Le sénateur Plett : Je vous remercie. Pour préciser ce que vous avez dit — et ce qu’ont dit le sénateur Dalphond et le sénateur Klyne — sur la nature volontaire des protocoles, à quel niveau sont-ils vraiment volontaires? Dans mon ancienne vie, mon entreprise familiale de plomberie et de chauffage, qui est maintenant gérée par mes fils, travaillait pour des fermes, plus souvent des fermes porcines que des fermes de volaille, mais néanmoins pour toutes les fermes. Je connais assez bien le système pyramidal de l’industrie porcine. Il y a les truies, bien sûr, puis les porcelets sevrés et les nourrices, donc c’est une pyramide. Même pour aller d’une porcherie à une autre dans la même pyramide, il y a des protocoles indiquant le nombre de jours qu’il faut avoir passés à l’extérieur de la porcherie avant d’y entrer.

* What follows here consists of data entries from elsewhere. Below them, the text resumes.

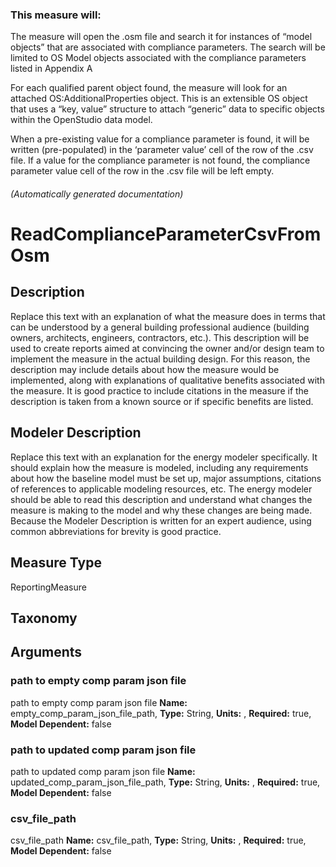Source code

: 


### This measure will:

The measure will open the .osm file and search it for instances of “model objects” 
that are associated with compliance parameters. 
The search will be limited to OS Model objects associated with the compliance parameters listed in Appendix A 

For each qualified parent object found, the measure will look for an 
attached OS:AdditionalProperties object. This is an extensible OS object that uses a 
“key, value” structure to attach “generic” data to specific objects within the OpenStudio data model.  

When a pre-existing value for a compliance parameter is found, it will be written (pre-populated) 
in the ‘parameter value’ cell of the row of the .csv file. If a value for the compliance parameter is not found,
 the compliance parameter value cell of the row in the .csv file will be left empty.  


###### (Automatically generated documentation)

# ReadComplianceParameterCsvFromOsm

## Description
Replace this text with an explanation of what the measure does in terms that can be understood by a general building professional audience (building owners, architects, engineers, contractors, etc.).  This description will be used to create reports aimed at convincing the owner and/or design team to implement the measure in the actual building design.  For this reason, the description may include details about how the measure would be implemented, along with explanations of qualitative benefits associated with the measure.  It is good practice to include citations in the measure if the description is taken from a known source or if specific benefits are listed.

## Modeler Description
Replace this text with an explanation for the energy modeler specifically.  It should explain how the measure is modeled, including any requirements about how the baseline model must be set up, major assumptions, citations of references to applicable modeling resources, etc.  The energy modeler should be able to read this description and understand what changes the measure is making to the model and why these changes are being made.  Because the Modeler Description is written for an expert audience, using common abbreviations for brevity is good practice.

## Measure Type
ReportingMeasure

## Taxonomy


## Arguments


### path to empty comp param json file
path to empty comp param json file
**Name:** empty_comp_param_json_file_path,
**Type:** String,
**Units:** ,
**Required:** true,
**Model Dependent:** false


### path to updated comp param json file
path to updated comp param json file
**Name:** updated_comp_param_json_file_path,
**Type:** String,
**Units:** ,
**Required:** true,
**Model Dependent:** false


### csv_file_path
csv_file_path
**Name:** csv_file_path,
**Type:** String,
**Units:** ,
**Required:** true,
**Model Dependent:** false






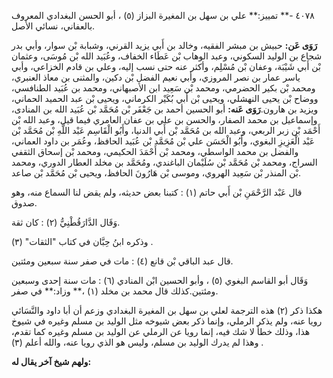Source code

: ٤٠٧٨ -** تمييز:** علي بن سهل بن المغيرة البزاز (٥) ، أبو الحسن البغدادي المعروف بالعفاني، نسائي الأصل.

**رَوَى عَن:** حبيش بن مبشر الفقيه، وخالد بن أَبي يزيد القرني، وشبابة بْن سوار، وأبي بدر شجاع بن الوليد السكوني، وعبد الوهاب بْن عَطَاء الخفاف، وعُبَيد الله بْن مُوسَى، وعثمان بْن أَبي شَيْبَة، وعفان بْن مُسْلِم، وأكثر عنه حتى نسب إليه، وعلي بن قادم الخزاعي، وأبي ياسر عمار بن نصر المروزي، وأبي نعيم الفضل بْن دكين، والمثنى بن معاذ العنبري، ومحمد بْن بكير الحضرمي، ومحمد بْن سَعِيد ابن الأصبهاني، ومحمد بن عُبَيد الطنافسي، ووضاح بْن يحيى النهشلي، ويحيى بْن أَبي بُكَيْر الكرماني، ويحيى بْن عبد الحميد الحماني، ويزيد بن هارون.**رَوَى عَنه:** أبو الحسين أحمد بن جَعْفَر بْن مُحَمَّد بْن عُبَيد الله بن المنادى، وإسماعيل بن محمد الصفار، والحسن بن علي بن عفان العامري فيما قيل، وعبد الله بْن أَحْمَد بْن زبر الربعي، وعبد الله بن مُحَمَّد بْن أَبي الدنيا، وأَبُو الْقَاسِم عَبْد اللَّهِ بْن مُحَمَّد بْن عَبْد الْعَزِيزِ البغوي، وأَبُو الْحَسَن علي بْن مُحَمَّد بْن عُبَيد الحافظ، وعُمَر بن داود العماني، والفضل بن محمد الواسطي، ومحمد بْن أَحْمَدَ الحكيمي، ومحمد بْن إسحاق الثقفي السراج، ومحمد بْن مُحَمَّد بْن سُلَيْمان الباغندي، ومُحَمَّد بن مخلد العطار الدوري، ومحمد بْن المنذر بْن سَعِيد الهروي، وموسى بْن هَارُونَ الحافظ، ويحيى بْن مُحَمَّد بْن صاعد.

قال عَبْد الرَّحْمَنِ بْن أَبي حاتم (١) : كتبنا بعض حديثه، ولم يقض لنا السماع منه، وهو صدوق.

وَقَال الدَّارَقُطْنِيُّ (٢) : كان ثقة.

وذكره ابنُ حِبَّان في كتاب "الثقات" (٣) .

قال عبد الباقي بْن قانع (٤) : مات في صفر سنة سبعين ومئتين.

وَقَال أبو القاسم البغوي (٥) ، وأبو الحسين ابْن المنادي (٦) : مات سنة إحدى وسبعين ومئتين.كذلك قال محمد بن مخلد (١) ،** وزاد:** في صفر.

هكذا ذكر (٢) هذه الترجمة لعلي بن سهل بن المغيرة البغدادي وزعم أن أبا داود والنَّسَائي رويا عنه، ولم يذكر الرملي، وإنما ذكر بعض شيوخه مثل الوليد بن مسلم وغيره في شيوخ هذا، وذلك خطأ لا شك فيه، إنما رويا عن الرملي عن الوليد بن مسلم وغيره كما تقدم، وهذا لم يدرك الوليد بن مسلم، وليس هو الذي رويا عنه، والله أعلم (٣) .

**ولهم شيخ آخر يقال له:**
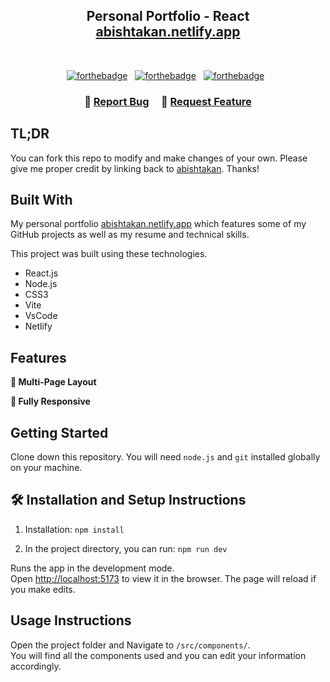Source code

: <h2 align="center">
  Personal Portfolio - React<br/>
  <a href="https://abishtakan.netlify.app/" target="_blank">abishtakan.netlify.app</a>
</h2>


<br/>

<center>
  
[![forthebadge](https://forthebadge.com/images/badges/built-with-love.svg)](https://forthebadge.com) &nbsp;
[![forthebadge](https://forthebadge.com/images/badges/made-with-javascript.svg)](https://forthebadge.com) &nbsp;
[![forthebadge](https://forthebadge.com/images/badges/open-source.svg)](https://forthebadge.com) &nbsp;

</center>

<h3 align="center">
    🔹
    <a href="https://github.com/abishtakan/portfolio-react/issues">Report Bug</a> &nbsp; &nbsp;
    🔹
    <a href="https://github.com/abishtakan/portfolio-react/issues">Request Feature</a>
</h3>

## TL;DR

You can fork this repo to modify and make changes of your own. Please give me proper credit by linking back to [abishtakan](https://github.com/abishtakan/portfolio-react). Thanks!

## Built With

My personal portfolio <a href="https://abishtakan.netlify.app/" target="_blank">abishtakan.netlify.app</a> which features some of my GitHub projects as well as my resume and technical skills.<br/>

This project was built using these technologies.

- React.js
- Node.js
- CSS3
- Vite
- VsCode
- Netlify

## Features

**📖 Multi-Page Layout**

**📱 Fully Responsive**

## Getting Started

Clone down this repository. You will need `node.js` and `git` installed globally on your machine.

## 🛠 Installation and Setup Instructions

1. Installation: `npm install`

2. In the project directory, you can run: `npm run dev`

Runs the app in the development mode.\
Open [http://localhost:5173](http://localhost:5173) to view it in the browser.
The page will reload if you make edits.

## Usage Instructions

Open the project folder and Navigate to `/src/components/`. <br/>
You will find all the components used and you can edit your information accordingly.

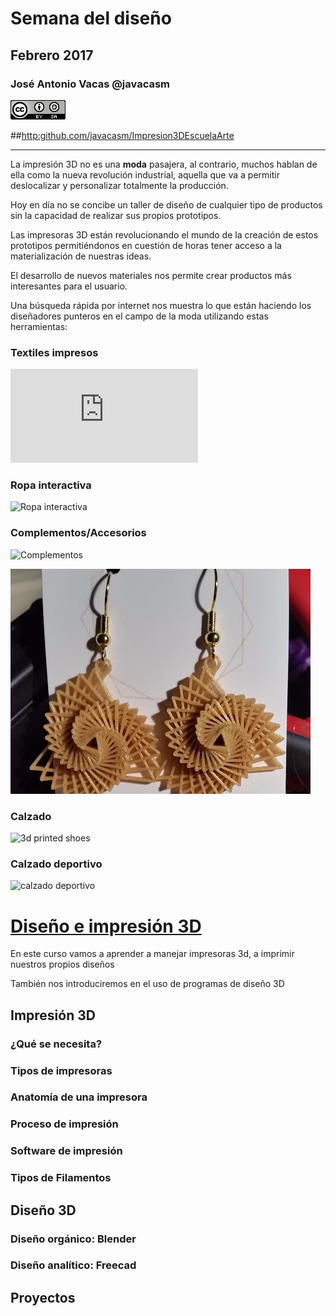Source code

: # Semana del diseño
## Febrero  2017

### José Antonio Vacas @javacasm
![CCbySA](images/CCbySQ_88x31.png)


##[http:github.com/javacasm/Impresion3DEscuelaArte](github.com/javacasm/Impresion3DEscuelaArte)


* * *
La impresión 3D no es una **moda** pasajera, al contrario, muchos hablan de ella como la nueva revolución industrial, aquella que va a permitir deslocalizar y personalizar totalmente la producción.

Hoy en día no se concibe un taller de diseño de cualquier tipo de productos sin la capacidad de realizar sus propios prototipos.

Las impresoras 3D están revolucionando el mundo de la creación de estos prototipos permitiéndonos en cuestión de horas tener acceso a la materialización de nuestras ideas.

El desarrollo de nuevos materiales nos permite crear productos más interesantes para el usuario.

Una búsqueda rápida por internet nos muestra lo que están haciendo los diseñadores punteros en el campo de la moda utilizando estas herramientas:


### Textiles impresos

![textiles impresos](http://n-e-r-v-o-u-s.com/projects/i.php?/000/818/walk1,270.180.80.60.crop.1417647852.gif)

### Ropa interactiva

![Ropa interactiva](https://i.materialise.com/blog/wp-content/uploads/2016/08/fashion-3d-print.jpg)

### Complementos/Accesorios

![Complementos](http://additive-3d.es/registro/Moda-Complementos/Bracelet_Voronoi_impression_3D.jpg)

![Accesorios](./images/pendientes.png)

### Calzado

![3d printed shoes](http://continuumfashion.com/shoes/shoes_on_feet.jpg)

### Calzado deportivo

![calzado deportivo](https://3dprintingindustry.com/wp-content/uploads/2016/05/MTM4NzMzNzI0MjQ1MTczNjcx-2-320x202.jpg)

# [Diseño e impresión 3D](./indice.md)

En este curso vamos a aprender a manejar impresoras 3d, a imprimir nuestros propios diseños

También nos introduciremos en el uso de programas de diseño 3D


## Impresión 3D

### ¿Qué se necesita?

### Tipos de impresoras

### Anatomía de una impresora

### Proceso de impresión

### Software de impresión

### Tipos de Filamentos

## Diseño 3D

### Diseño orgánico: Blender

### Diseño analítico: Freecad


## Proyectos

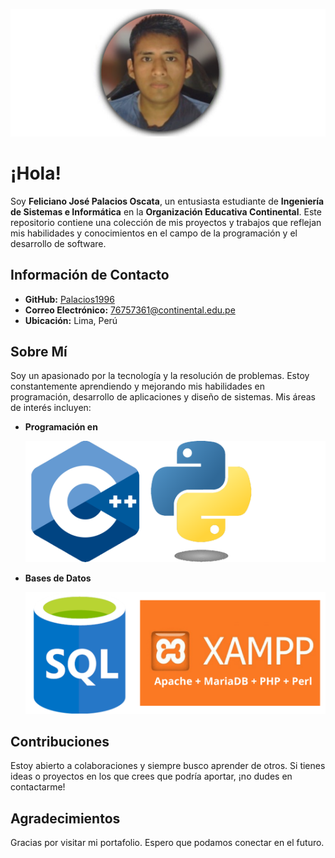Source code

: ![Foto de Feliciano](palacios.png) 
# ¡Hola!

Soy **Feliciano José Palacios Oscata**, un entusiasta estudiante de **Ingeniería de Sistemas e Informática** en la **Organización Educativa Continental**. Este repositorio contiene una colección de mis proyectos y trabajos que reflejan mis habilidades y conocimientos en el campo de la programación y el desarrollo de software.

## Información de Contacto

- **GitHub:** [Palacios1996](https://github.com/Palacios1996)
- **Correo Electrónico:** [76757361@continental.edu.pe](mailto:76757361@continental.edu.pe)
- **Ubicación:** Lima, Perú

## Sobre Mí

Soy un apasionado por la tecnología y la resolución de problemas. Estoy constantemente aprendiendo y mejorando mis habilidades en programación, desarrollo de aplicaciones y diseño de sistemas. Mis áreas de interés incluyen:

- **Programación en**

  ![C++ Phyton](lenguajes.png)
  
- **Bases de Datos**

  ![Bases](bases.png)

## Contribuciones

Estoy abierto a colaboraciones y siempre busco aprender de otros. Si tienes ideas o proyectos en los que crees que podría aportar, ¡no dudes en contactarme!

## Agradecimientos

Gracias por visitar mi portafolio. Espero que podamos conectar en el futuro.
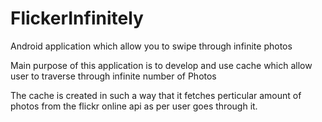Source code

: # FlickerInfinitely

Android application which allow you to swipe through infinite photos

Main purpose of this application is to develop and use cache which allow user to traverse 
through infinite number of Photos

The cache is created in such a way that it fetches perticular amount of photos from the flickr online api as per 
user goes through it.




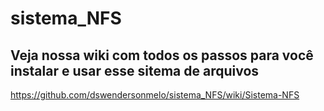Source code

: # sistema_NFS

## Veja nossa wiki com todos os passos para você instalar e usar esse sitema de arquivos
https://github.com/dswendersonmelo/sistema_NFS/wiki/Sistema-NFS
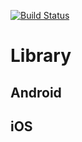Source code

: [![Build Status](https://travis-ci.org/juliuscanute/multi-config.svg?branch=master)](https://travis-ci.org/juliuscanute/multi-config)

# Library

## Android

## iOS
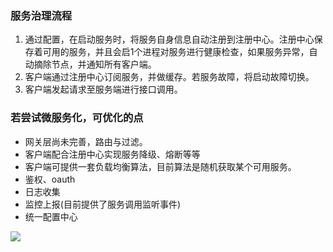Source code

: ### 服务治理流程
1. 通过配置，在启动服务时，将服务自身信息自动注册到注册中心。注册中心保存着可用的服务，并且会启1个进程对服务进行健康检查，如果服务异常，自动摘除节点，并通知所有客户端。
2. 客户端通过注册中心订阅服务，并做缓存。若服务故障，将启动故障切换。
3. 客户端发起请求至服务端进行接口调用。

### 若尝试微服务化，可优化的点
- 网关层尚未完善，路由与过滤。
- 客户端配合注册中心实现服务降级、熔断等等
- 客户端可提供一套负载均衡算法，目前算法是随机获取某个可用服务。
- 鉴权、oauth
- 日志收集
- 监控上报(目前提供了服务调用监听事件)
- 统一配置中心

![](/service.png)



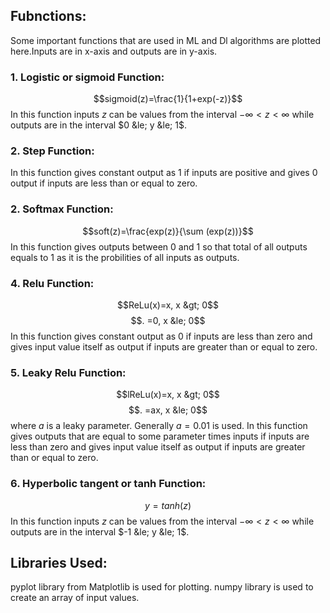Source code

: ## Fubnctions:
Some important functions that are used in ML and Dl algorithms are plotted here.Inputs are in x-axis and outputs are in y-axis.
### 1. Logistic or sigmoid Function:
$$sigmoid(z)=\frac{1}{1+exp(-z)}$$
In this function inputs $z$ can be values from the interval $-\infty < z < \infty$ while outputs are in the interval $0 &le; y &le; 1$.
### 2. Step Function:
In this function gives constant output as $1$ if inputs are positive and gives $0$ output if inputs are less than or equal to zero.
### 2. Softmax Function:
$$soft(z)=\frac{exp(z)}{\sum (exp(z))}$$
In this function gives outputs between $0$ and $1$ so that total of all outputs equals to 1 as it is the probilities of all inputs as outputs.
### 4. Relu Function:
$$ReLu(x)=x,  x &gt; 0$$
    $$.           =0,  x &le; 0$$
In this function gives constant output as $0$ if inputs are less than zero and gives input value  itself as output if inputs are greater than or equal to zero.
### 5. Leaky Relu Function:
$$lReLu(x)=x,  x &gt; 0$$
    $$.           =ax,  x &le; 0$$
where $a$ is a leaky parameter. Generally $a=0.01$ is used.
In this function gives outputs that are equal to some parameter times inputs if inputs are less than zero and gives input value  itself as output if inputs are greater than or equal to zero.
### 6. Hyperbolic tangent or tanh Function:
$$y=tanh(z)$$
In this function inputs $z$ can be values from the interval $-\infty < z < \infty$ while outputs are in the interval $-1 &le; y &le; 1$.

## Libraries Used:
pyplot library from Matplotlib is used for plotting.
numpy library is used to create an array of input values.
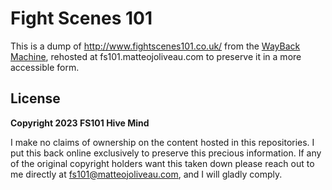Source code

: # Fight Scenes 101

This is a dump of http://www.fightscenes101.co.uk/ from the [WayBack Machine](https://web.archive.org/web/20091025051924/http://www.fightscenes101.co.uk/), rehosted at fs101.matteojoliveau.com to preserve it in a more accessible form.

## License

**Copyright 2023 FS101 Hive Mind**

I make no claims of ownership on the content hosted in this repositories. I put this back online exclusively to preserve this precious information. If any of the original copyright holders want this taken down please reach out to me directly at fs101@matteojoliveau.com, and I will gladly comply.
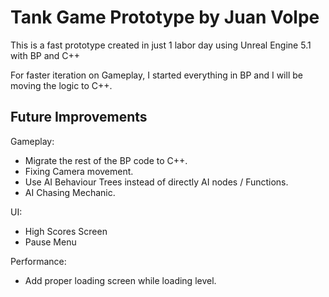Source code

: # Tank Game Prototype by Juan Volpe

This is a fast prototype created in just 1 labor day using Unreal Engine 5.1 with BP and C++

For faster iteration on Gameplay, I started everything in BP and I will be moving the logic to C++.


## Future Improvements
Gameplay:
* Migrate the rest of the BP code to C++.
* Fixing Camera movement.
* Use AI Behaviour Trees instead of directly AI nodes / Functions.
* AI Chasing Mechanic.

UI:
* High Scores Screen
* Pause Menu

Performance:
* Add proper loading screen while loading level.
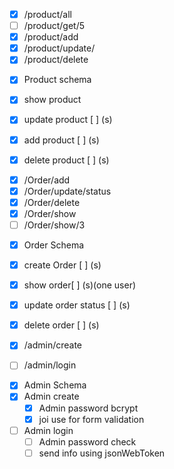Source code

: <!-- Product route -->
- [x] /product/all
- [ ] /product/get/5
- [x] /product/add
- [x] /product/update/
- [x] /product/delete

<!-- this is the product -->
- [x] Product schema
- [x] show product
- [x] update product [ ] (s)
- [x] add product [ ] (s)
- [x] delete product [ ] (s)


<!-- Order Route -->
- [x] /Order/add
- [x] /Order/update/status
- [x] /Order/delete
- [x] /Order/show
- [ ] /Order/show/3

<!-- this is the order -->
- [x] Order Schema
- [x] create Order [ ] (s)
- [x] show order[ ] (s)(one user)
- [x] update order status [ ] (s)
- [x] delete order [ ] (s)


<!-- Admin route -->
- [x] /admin/create
- [ ] /admin/login


<!-- Admin authentication -->
- [x] Admin Schema
- [x] Admin create
    - [x] Admin password bcrypt
    - [x] joi use for form validation

- [ ] Admin login
    - [ ] Admin password check
    - [ ] send info using jsonWebToken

Deux des plus grands producteurs ou exploitants au Canada sont clairement Maple Leaf et HyLife, et ce sont eux qui établissent ces protocoles. Lorsque ces protocoles sont volontaires, à quel point le sont-ils vraiment? Ils ne l’étaient pas pour mon entreprise; si nous voulions travailler pour eux, nous devions les respecter. Pour nous, ils n’étaient pas facultatifs. Je ne crois pas qu’ils soient volontaires pour les agriculteurs. Ils le sont peut-être pour Maple Leaf, je n’en suis pas sûr. Pourriez-vous nous en dire plus sur leur nature volontaire?
Dre Ireland : Quand je dis qu’ils sont « volontaires », je veux dire qu’ils ne sont pas réglementés. Donc, si les gens n’adhèrent pas à une norme de biosécurité, l’ACIA n’est pas concernée. Mais vous avez raison; les producteurs auront mis en place des protocoles et insisteront fort probablement pour que les personnes qui entrent sur la ferme les respectent, y compris les travailleurs de service, les vétérinaires et leurs propres employés. Il est de la responsabilité des agriculteurs d’établir des protocoles, de les faire respecter, de les communiquer et de concevoir des plans en matière de biosécurité adaptés à leur installation. Merci.
Le sénateur Plett : Monsieur le président, j’ai une dernière question.
Le président : Vous aurez droit de parole au prochain tour.
Le sénateur Plett : Êtes-vous sûr que ça fait déjà cinq minutes?
Le président : À 13 secondes près. Merci.
La sénatrice Burey : Merci de votre témoignage.
Je n’ai qu’une simple question : Est-ce que ce projet de loi améliorera la biosécurité sur les fermes?
Dre Ireland : Merci, monsieur le président; je ne vais pas parler de ce projet de loi. Je crois que je vais revenir à ma prémisse et insister sur l’importance d’une biosécurité robuste pour les fermes. Ces mesures sont mises en place par les producteurs qui ont des motivations importantes pour garder ces maladies à l’extérieur de leurs installations. C’est leur gagne-pain. Ce sont leurs animaux. L’ACIA, Agriculture et Agroalimentaire, les provinces et territoires et les associations travaillent de concert pour outiller les agriculteurs afin qu’ils puissent mettre en place des protocoles de biosécurité appropriés. Merci.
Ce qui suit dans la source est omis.